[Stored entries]
--------------------------------

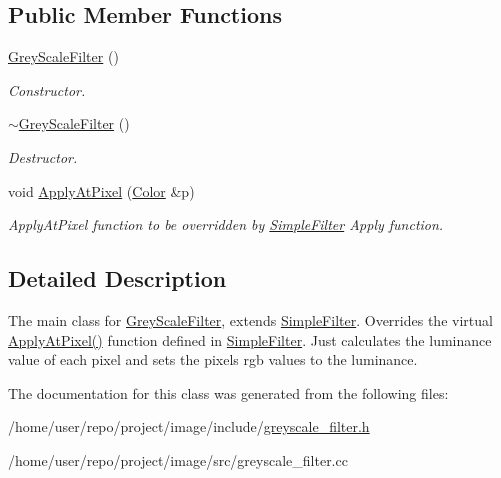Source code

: \subsection*{Public Member Functions}
\begin{DoxyCompactItemize}
\item 
\mbox{\label{classGreyScaleFilter_a39c97682b954a5c00135eb4c13bddd47}} 
\hyperlink{classGreyScaleFilter_a39c97682b954a5c00135eb4c13bddd47}{Grey\+Scale\+Filter} ()
\begin{DoxyCompactList}\small\item\em Constructor. \end{DoxyCompactList}\item 
\mbox{\label{classGreyScaleFilter_a4df05a609fabbc1d4f4c455c53840c68}} 
\hyperlink{classGreyScaleFilter_a4df05a609fabbc1d4f4c455c53840c68}{$\sim$\+Grey\+Scale\+Filter} ()
\begin{DoxyCompactList}\small\item\em Destructor. \end{DoxyCompactList}\item 
\mbox{\label{classGreyScaleFilter_ac781a1ddd205f2d67d1c08481d5ab2e4}} 
void \hyperlink{classGreyScaleFilter_ac781a1ddd205f2d67d1c08481d5ab2e4}{Apply\+At\+Pixel} (\hyperlink{classColor}{Color} \&p)
\begin{DoxyCompactList}\small\item\em Apply\+At\+Pixel function to be overridden by \hyperlink{classSimpleFilter}{Simple\+Filter} Apply function. \end{DoxyCompactList}\end{DoxyCompactItemize}


\subsection{Detailed Description}
The main class for \hyperlink{classGreyScaleFilter}{Grey\+Scale\+Filter}, extends \hyperlink{classSimpleFilter}{Simple\+Filter}. Overrides the virtual \hyperlink{classGreyScaleFilter_ac781a1ddd205f2d67d1c08481d5ab2e4}{Apply\+At\+Pixel()} function defined in \hyperlink{classSimpleFilter}{Simple\+Filter}. Just calculates the luminance value of each pixel and sets the pixels rgb values to the luminance. 

The documentation for this class was generated from the following files\+:\begin{DoxyCompactItemize}
\item 
/home/user/repo/project/image/include/\hyperlink{greyscale__filter_8h}{greyscale\+\_\+filter.\+h}\item 
/home/user/repo/project/image/src/greyscale\+\_\+filter.\+cc\end{DoxyCompactItemize}

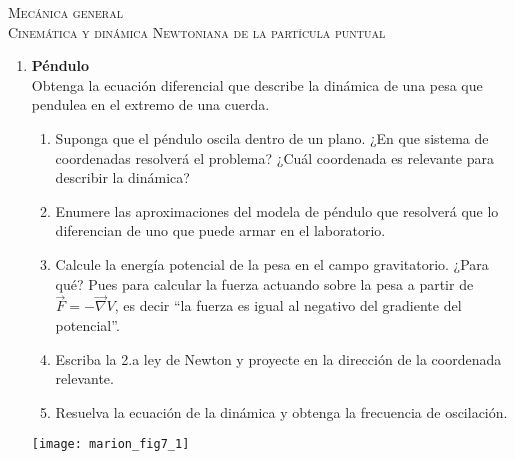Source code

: \documentclass[11pt,spanish,a4paper]{article}
\begin{document}
\begin{center}
  \textsc{\large Mecánica general}\\
  \textsc{\large Cinemática y dinámica Newtoniana de la partícula puntual}
\end{center}

\begin{enumerate}


\subsection*{Ecuaciones de la dinámica - 2"a ley de Netwon}


\item
\begin{minipage}[t][10cm]{0.8\textwidth}
\textbf{Péndulo}\\
Obtenga la ecuación diferencial que describe la dinámica de una pesa que pendulea en el extremo de una cuerda.
\begin{enumerate}
	\item Suponga que el péndulo oscila dentro de un plano.
		¿En que sistema de coordenadas resolverá el problema? 
		¿Cuál coordenada es relevante para describir la dinámica? 
	\item Enumere las aproximaciones del modela de péndulo que resolverá que lo diferencian de uno que puede armar en el laboratorio.
	\item Calcule la energía potencial de la pesa en el campo gravitatorio. ¿Para qué? Pues para calcular la fuerza actuando sobre la pesa a partir de \(\vec{F} = - \vec{\nabla} V\), es decir ``la fuerza es igual al negativo del gradiente del potencial''.
	\item Escriba la 2.a ley de Newton y proyecte en la dirección de la coordenada relevante.
	\item Resuelva la ecuación de la dinámica y obtenga la frecuencia de oscilación.
\end{enumerate}
\end{minipage}
\begin{minipage}[c][0cm][t]{0.15\textwidth}
	\texttt{[image: marion\_fig7\_1]}
\end{minipage}


\end{enumerate}
\end{document}
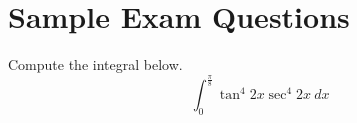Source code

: \documentclass{ximera}
\begin{document}
\section*{Sample Exam Questions}

\begin{question}%

Compute the integral below.
\[ \int_0^{\frac{\pi}{8}} \tan^4 2x \sec^4 2x ~ dx \]
\begin{multiplechoice}
\end{multiplechoice}

\end{question}
\end{document}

--------------------------------

• **Exercise aim**
Read through the entries, then copy every line where the string "ecuación" is found.

• **Response to the exercise**
Obtenga la ecuación diferencial que describe la dinámica de una pesa que pendulea en el extremo de una cuerda.
	\item Resuelva la ecuación de la dinámica y obtenga la frecuencia de oscilación.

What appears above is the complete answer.